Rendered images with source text
%%

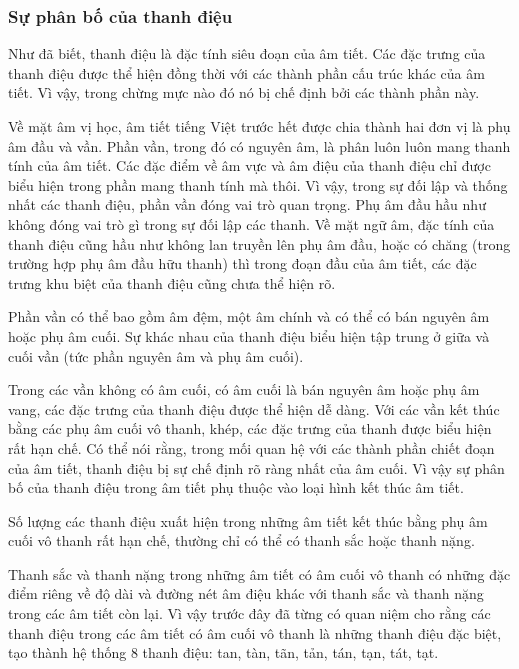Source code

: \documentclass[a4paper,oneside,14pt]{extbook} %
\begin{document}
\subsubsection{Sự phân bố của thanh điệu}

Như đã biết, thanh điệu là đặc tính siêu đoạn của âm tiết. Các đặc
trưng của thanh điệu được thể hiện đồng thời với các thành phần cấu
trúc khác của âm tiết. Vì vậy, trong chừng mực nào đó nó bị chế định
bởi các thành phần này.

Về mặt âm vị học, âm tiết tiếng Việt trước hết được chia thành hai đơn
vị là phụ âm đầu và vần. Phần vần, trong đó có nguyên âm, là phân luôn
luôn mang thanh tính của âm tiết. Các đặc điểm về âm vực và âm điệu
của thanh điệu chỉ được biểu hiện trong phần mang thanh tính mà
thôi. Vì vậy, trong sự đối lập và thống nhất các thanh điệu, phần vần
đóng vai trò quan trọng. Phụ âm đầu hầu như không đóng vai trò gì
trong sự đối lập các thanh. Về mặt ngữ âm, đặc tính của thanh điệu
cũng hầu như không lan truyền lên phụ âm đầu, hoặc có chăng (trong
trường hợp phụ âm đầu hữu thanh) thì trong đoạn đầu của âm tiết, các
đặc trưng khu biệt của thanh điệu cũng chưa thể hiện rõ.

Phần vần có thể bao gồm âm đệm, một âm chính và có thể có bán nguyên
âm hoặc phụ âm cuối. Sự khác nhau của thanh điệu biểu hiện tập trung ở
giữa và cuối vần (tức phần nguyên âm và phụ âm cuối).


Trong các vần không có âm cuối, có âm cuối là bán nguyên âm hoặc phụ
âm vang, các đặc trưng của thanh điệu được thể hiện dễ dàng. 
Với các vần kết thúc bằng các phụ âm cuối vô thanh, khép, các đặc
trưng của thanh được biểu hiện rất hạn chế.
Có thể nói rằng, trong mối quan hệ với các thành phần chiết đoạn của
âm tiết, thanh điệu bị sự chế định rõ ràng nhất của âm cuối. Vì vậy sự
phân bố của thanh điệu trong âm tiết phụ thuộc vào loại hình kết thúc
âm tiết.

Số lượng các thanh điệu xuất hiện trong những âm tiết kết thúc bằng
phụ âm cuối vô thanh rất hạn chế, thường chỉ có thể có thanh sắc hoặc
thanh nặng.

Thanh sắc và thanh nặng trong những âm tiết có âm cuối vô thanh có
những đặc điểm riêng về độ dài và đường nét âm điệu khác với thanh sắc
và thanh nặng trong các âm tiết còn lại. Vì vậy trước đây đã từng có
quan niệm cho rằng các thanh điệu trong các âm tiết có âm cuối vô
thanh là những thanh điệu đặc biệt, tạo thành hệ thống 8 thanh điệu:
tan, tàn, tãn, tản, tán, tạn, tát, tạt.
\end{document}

%%

- About this exercise -
Return only the number of lines above in which the string "cũng" occurs.

- Result -
2